La condamnation de ce projet barbare pourrait réussir à mobiliser non seulement les féministes et les laïques mais tous les démocrates, y compris les milieux chrétiens qui s’opposent au fondamentalisme catholique et à l’autoritarisme du parti Droit et Justice. Les trois ex-premières dames, les épouses d’anciens présidents, se sont exprimées contre ce projet dans une lettre ouverte. Danuta Walesa, catholique elle-même, a lancé une critique sévère de Jarosław Kaczyński en le rappelant « à la raison »: « Vous n’avez pas d’enfants, vous n’avez pas de femme. Que savez-vous de la vie des abeilles si vous ne vivez pas dans la ruche ?«
Mais dans les milieux féministes on pense qu’il faut briser le soi-disant « compromis » hypocrite sur l’avortement, conclu par-dessus la tête des femmes Le 8 avril 2016, le Comité d’Initiative législative « Sauver les femmes » a proposé un projet de loi relative aux droits des femmes et de la parentalité. C’est une nouvelle tentative pour restaurer les droits reproductifs et sexuels des femmes et des hommes , les droits à l’information,à l’éducation, à des consultations permettant la prise de décisions conscientes dans le domaine sexuel.

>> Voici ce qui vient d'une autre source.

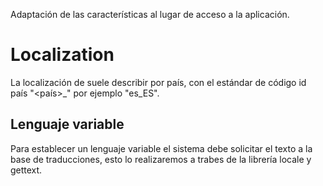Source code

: Adaptación de las características al lugar de acceso a la aplicación.

# Localization

La localización de suele describir por país, con el estándar de código id país "<país>_<lenguaje>" por ejemplo "es_ES".

## Lenguaje variable

Para establecer un lenguaje variable el sistema debe solicitar el texto a la base de traducciones, esto lo realizaremos a trabes de la librería locale y gettext.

Le projet prévoit la possibilité d’interruption légale et sûre de la grossesse jusqu’à la 12e semaine, plus tard l’avortement serait permis dans en cas de risque des dommages graves et irréversibles pour le fœtus, de maladie incurable menaçant sa vie, du danger pour la vie et la santé des femmes ou si la grossesse est issue d’un acte criminel. Le projet prévoit également la mise à disposition du public d’une liste de médecins qui invoquent la clause de conscience pour refuser l’interruption de grossesse. Le projet vient d’être déposé au Parlement et, après son enregistrement, commencera la collecte des signatures.
Il y a quelques années, la grande manifestation du 8 mars marchait à Varsovie sous la bannière « La démocratie sans les femmes, c’est la moitié d’une démocratie. ». Mais la démocratie sans les femmes n’est pas du tout une démocratie ! La question de l’avortement, c’est-à-dire la question du libre choix de la femme, n’est pas le problème des femmes uniquement. Ce n’est pas un problème réservé à leurs proches non plus. Elle touche la société dans son ensemble. L’asservissement de la femme par un gouvernement autoritaire, c’est le début de l’asservissement de toute la société.
On peut penser aussi qu’il ne s’agit pas uniquement des femmes polonaises, ni de la seule société polonaise.